[[ Input material open ]]
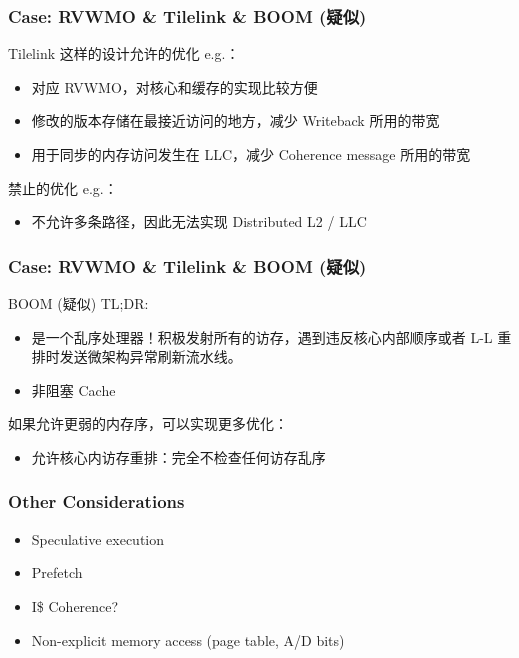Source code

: \documentclass[UTF-8]{ctexbeamer}
\begin{document}
\begin{frame}
  \frametitle{Case: RVWMO \& Tilelink \& BOOM (疑似)}

  Tilelink 这样的设计允许的优化 e.g.：
  \begin{itemize}
    \item 对应 RVWMO，对核心和缓存的实现比较方便
    \item 修改的版本存储在最接近访问的地方，减少 Writeback 所用的带宽
    \item 用于同步的内存访问发生在 LLC，减少 Coherence message 所用的带宽
  \end{itemize}

  \pause

  禁止的优化 e.g.：
  \begin{itemize}
    \item 不允许多条路径，因此无法实现 Distributed L2 / LLC
  \end{itemize}
\end{frame}

\begin{frame}
  \frametitle{Case: RVWMO \& Tilelink \& BOOM (疑似)}

  BOOM (疑似) TL;DR:
  \begin{itemize}
    \item 是一个乱序处理器！积极发射所有的访存，遇到违反核心内部顺序或者 L-L 重排时发送微架构异常刷新流水线。
    \item 非阻塞 Cache
  \end{itemize}

  \vspace{1em}
  \pause
  如果允许更弱的内存序，可以实现更多优化：
  \begin{itemize}
    \item 允许核心内访存重排：完全不检查任何访存乱序
  \end{itemize}
\end{frame}

\begin{frame}
  \frametitle{Other Considerations}

  \begin{itemize}
    \item Speculative execution
    \item Prefetch
    \item I\$ Coherence?
    \item Non-explicit memory access (page table, A/D bits)
  \end{itemize}
\end{frame}
\end{document}
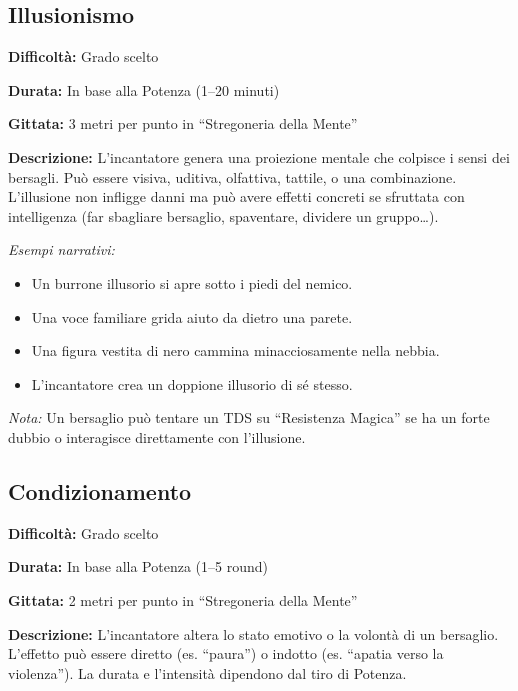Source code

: \documentclass[./magie.tex]{subfiles}
\begin{document}
\subsection*{Illusionismo}
\begin{description}
\item \textbf{Difficoltà:} Grado scelto
\item \textbf{Durata:} In base alla Potenza (1–20 minuti)
\item \textbf{Gittata:} 3 metri per punto in “Stregoneria della Mente”
\item \textbf{Descrizione:} L’incantatore genera una proiezione mentale che colpisce i sensi dei bersagli. Può essere visiva, uditiva, olfattiva, tattile, o una combinazione. L’illusione non infligge danni ma può avere effetti concreti se sfruttata con intelligenza (far sbagliare bersaglio, spaventare, dividere un gruppo…).
\end{description}

\textit{Esempi narrativi:}
\begin{itemize}
\item Un burrone illusorio si apre sotto i piedi del nemico.
\item Una voce familiare grida aiuto da dietro una parete.
\item Una figura vestita di nero cammina minacciosamente nella nebbia.
\item L’incantatore crea un doppione illusorio di sé stesso.
\end{itemize}

\textit{Nota:} Un bersaglio può tentare un TDS su “Resistenza Magica” se ha un forte dubbio o interagisce direttamente con l’illusione.

\clearpage
\subsection*{Condizionamento}
\begin{description}
\item \textbf{Difficoltà:} Grado scelto
\item \textbf{Durata:} In base alla Potenza (1–5 round)
\item \textbf{Gittata:} 2 metri per punto in “Stregoneria della Mente”
\item \textbf{Descrizione:} L’incantatore altera lo stato emotivo o la volontà di un bersaglio. L’effetto può essere diretto (es. “paura”) o indotto (es. “apatia verso la violenza”). La durata e l’intensità dipendono dal tiro di Potenza.
\end{description}
\end{document}
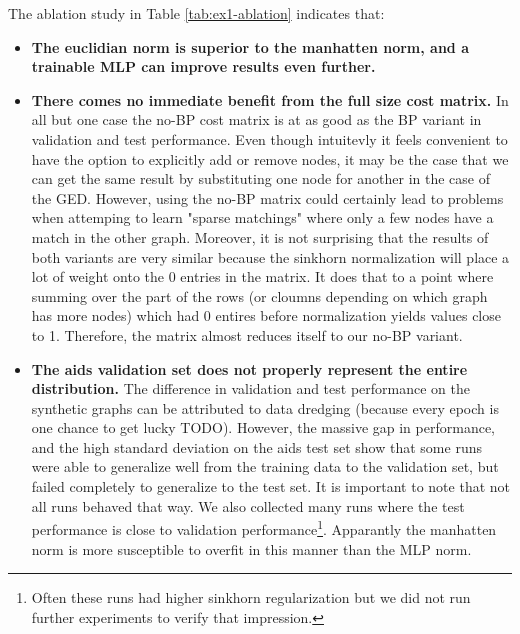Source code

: The ablation study in Table \ref{tab:ex1-ablation} indicates that:
\begin{itemize}
    \itemsep0em
    \item \textbf{The euclidian norm is superior to the manhatten norm, and a trainable MLP can improve results even further.}
    \item \textbf{There comes no immediate benefit from the full size cost matrix.} In all but one case the no-BP cost matrix is at as good as the BP variant in validation and test performance. Even though intuitevly it feels convenient to have the option to explicitly add or remove nodes, it may be the case that we can get the same result by substituting one node for another in the case of the GED. However, using the no-BP matrix could certainly lead to problems when attemping to learn "sparse matchings" where only a few nodes have a match in the other graph. Moreover, it is not surprising that the results of both variants are very similar because the sinkhorn normalization will place a lot of weight onto the 0 entries in the matrix. It does that to a point where summing over the part of the rows (or cloumns depending on which graph has more nodes) which had 0 entires before normalization yields values close to 1. Therefore, the matrix almost reduces itself to our no-BP variant.
    \item \textbf{The aids validation set does not properly represent the entire distribution.} The difference in validation and test performance on the synthetic graphs can be attributed to data dredging (because every epoch is one chance to get lucky TODO). However, the massive gap in performance, and the high standard deviation on the aids test set show that some runs were able to generalize well from the training data to the validation set, but failed completely to generalize to the test set. It is important to note that not all runs behaved that way. We also collected many runs where the test performance is close to validation performance\footnote{Often these runs had higher sinkhorn regularization but we did not run further experiments to verify that impression.}. Apparantly the manhatten norm is more susceptible to overfit in this manner than the MLP norm.
\end{itemize}


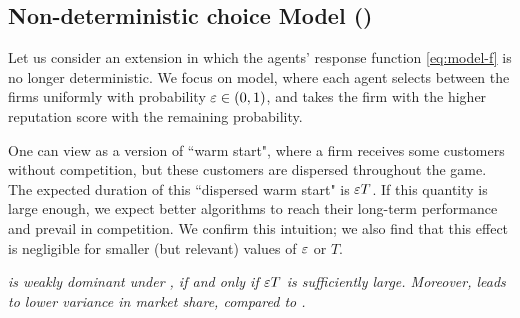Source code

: \documentclass[../competing_bandits.tex]{subfiles}
\begin{document}
\subsection{Non-deterministic choice Model (\HardMaxRandom)}\label{sec:non_greedy}

Let us consider an extension in which the agents' response function \eqref{eq:model-f} is no longer deterministic. We focus on \HardMaxRandom model, where each agent selects between the firms uniformly with probability $\varepsilon\in (0,1)$, and takes the firm with the higher reputation score with the remaining probability.

One can view \HardMaxRandom as a version of ``warm start", where a firm receives some customers without competition, but these customers are dispersed throughout the game. The expected duration of this ``dispersed warm start" is $\varepsilon T$. If this quantity is large enough, we expect better algorithms to reach their long-term performance and prevail in competition. We confirm this intuition; we also find that this effect is negligible for smaller (but relevant) values of $\varepsilon$ or $T$.


\begin{finding}\label{find:non_greedy_choice}
\textit{\TS is weakly dominant under \HardMaxRandom, if and only if $\varepsilon T$ is sufficiently large. Moreover, \HardMaxRandom leads to lower variance in market share, compared to \HardMax.}
\end{finding}
\end{document}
[[ Input material closed ]]
What the exercise asks: The records above are to be reproduced exactly; the pictures are to be left out.

Solution for this exercise:
Source code

: \documentclass[UTF-8]{ctexbeamer}
\begin{document}
\begin{frame}
  \frametitle{Case: RVWMO \& Tilelink \& BOOM (疑似)}

  Tilelink 这样的设计允许的优化 e.g.：
  \begin{itemize}
    \item 对应 RVWMO，对核心和缓存的实现比较方便
    \item 修改的版本存储在最接近访问的地方，减少 Writeback 所用的带宽
    \item 用于同步的内存访问发生在 LLC，减少 Coherence message 所用的带宽
  \end{itemize}

  \pause

  禁止的优化 e.g.：
  \begin{itemize}
    \item 不允许多条路径，因此无法实现 Distributed L2 / LLC
  \end{itemize}
\end{frame}

\begin{frame}
  \frametitle{Case: RVWMO \& Tilelink \& BOOM (疑似)}

  BOOM (疑似) TL;DR:
  \begin{itemize}
    \item 是一个乱序处理器！积极发射所有的访存，遇到违反核心内部顺序或者 L-L 重排时发送微架构异常刷新流水线。
    \item 非阻塞 Cache
  \end{itemize}

  \vspace{1em}
  \pause
  如果允许更弱的内存序，可以实现更多优化：
  \begin{itemize}
    \item 允许核心内访存重排：完全不检查任何访存乱序
  \end{itemize}
\end{frame}

\begin{frame}
  \frametitle{Other Considerations}

  \begin{itemize}
    \item Speculative execution
    \item Prefetch
    \item I\$ Coherence?
    \item Non-explicit memory access (page table, A/D bits)
  \end{itemize}
\end{frame}
\end{document}
Source code

: \documentclass[./magie.tex]{subfiles}
\begin{document}
\subsection*{Illusionismo}
\begin{description}
\item \textbf{Difficoltà:} Grado scelto
\item \textbf{Durata:} In base alla Potenza (1–20 minuti)
\item \textbf{Gittata:} 3 metri per punto in “Stregoneria della Mente”
\item \textbf{Descrizione:} L’incantatore genera una proiezione mentale che colpisce i sensi dei bersagli. Può essere visiva, uditiva, olfattiva, tattile, o una combinazione. L’illusione non infligge danni ma può avere effetti concreti se sfruttata con intelligenza (far sbagliare bersaglio, spaventare, dividere un gruppo…).
\end{description}

\textit{Esempi narrativi:}
\begin{itemize}
\item Un burrone illusorio si apre sotto i piedi del nemico.
\item Una voce familiare grida aiuto da dietro una parete.
\item Una figura vestita di nero cammina minacciosamente nella nebbia.
\item L’incantatore crea un doppione illusorio di sé stesso.
\end{itemize}

\textit{Nota:} Un bersaglio può tentare un TDS su “Resistenza Magica” se ha un forte dubbio o interagisce direttamente con l’illusione.

\clearpage
\subsection*{Condizionamento}
\begin{description}
\item \textbf{Difficoltà:} Grado scelto
\item \textbf{Durata:} In base alla Potenza (1–5 round)
\item \textbf{Gittata:} 2 metri per punto in “Stregoneria della Mente”
\item \textbf{Descrizione:} L’incantatore altera lo stato emotivo o la volontà di un bersaglio. L’effetto può essere diretto (es. “paura”) o indotto (es. “apatia verso la violenza”). La durata e l’intensità dipendono dal tiro di Potenza.
\end{description}
\end{document}
Source code

: The ablation study in Table \ref{tab:ex1-ablation} indicates that:
\begin{itemize}
    \itemsep0em
    \item \textbf{The euclidian norm is superior to the manhatten norm, and a trainable MLP can improve results even further.}
    \item \textbf{There comes no immediate benefit from the full size cost matrix.} In all but one case the no-BP cost matrix is at as good as the BP variant in validation and test performance. Even though intuitevly it feels convenient to have the option to explicitly add or remove nodes, it may be the case that we can get the same result by substituting one node for another in the case of the GED. However, using the no-BP matrix could certainly lead to problems when attemping to learn "sparse matchings" where only a few nodes have a match in the other graph. Moreover, it is not surprising that the results of both variants are very similar because the sinkhorn normalization will place a lot of weight onto the 0 entries in the matrix. It does that to a point where summing over the part of the rows (or cloumns depending on which graph has more nodes) which had 0 entires before normalization yields values close to 1. Therefore, the matrix almost reduces itself to our no-BP variant.
    \item \textbf{The aids validation set does not properly represent the entire distribution.} The difference in validation and test performance on the synthetic graphs can be attributed to data dredging (because every epoch is one chance to get lucky TODO). However, the massive gap in performance, and the high standard deviation on the aids test set show that some runs were able to generalize well from the training data to the validation set, but failed completely to generalize to the test set. It is important to note that not all runs behaved that way. We also collected many runs where the test performance is close to validation performance\footnote{Often these runs had higher sinkhorn regularization but we did not run further experiments to verify that impression.}. Apparantly the manhatten norm is more susceptible to overfit in this manner than the MLP norm.
\end{itemize}


Source code

: \documentclass[../competing_bandits.tex]{subfiles}
\begin{document}
\subsection{Non-deterministic choice Model (\HardMaxRandom)}\label{sec:non_greedy}

Let us consider an extension in which the agents' response function \eqref{eq:model-f} is no longer deterministic. We focus on \HardMaxRandom model, where each agent selects between the firms uniformly with probability $\varepsilon\in (0,1)$, and takes the firm with the higher reputation score with the remaining probability.

One can view \HardMaxRandom as a version of ``warm start", where a firm receives some customers without competition, but these customers are dispersed throughout the game. The expected duration of this ``dispersed warm start" is $\varepsilon T$. If this quantity is large enough, we expect better algorithms to reach their long-term performance and prevail in competition. We confirm this intuition; we also find that this effect is negligible for smaller (but relevant) values of $\varepsilon$ or $T$.


\begin{finding}\label{find:non_greedy_choice}
\textit{\TS is weakly dominant under \HardMaxRandom, if and only if $\varepsilon T$ is sufficiently large. Moreover, \HardMaxRandom leads to lower variance in market share, compared to \HardMax.}
\end{finding}
\end{document}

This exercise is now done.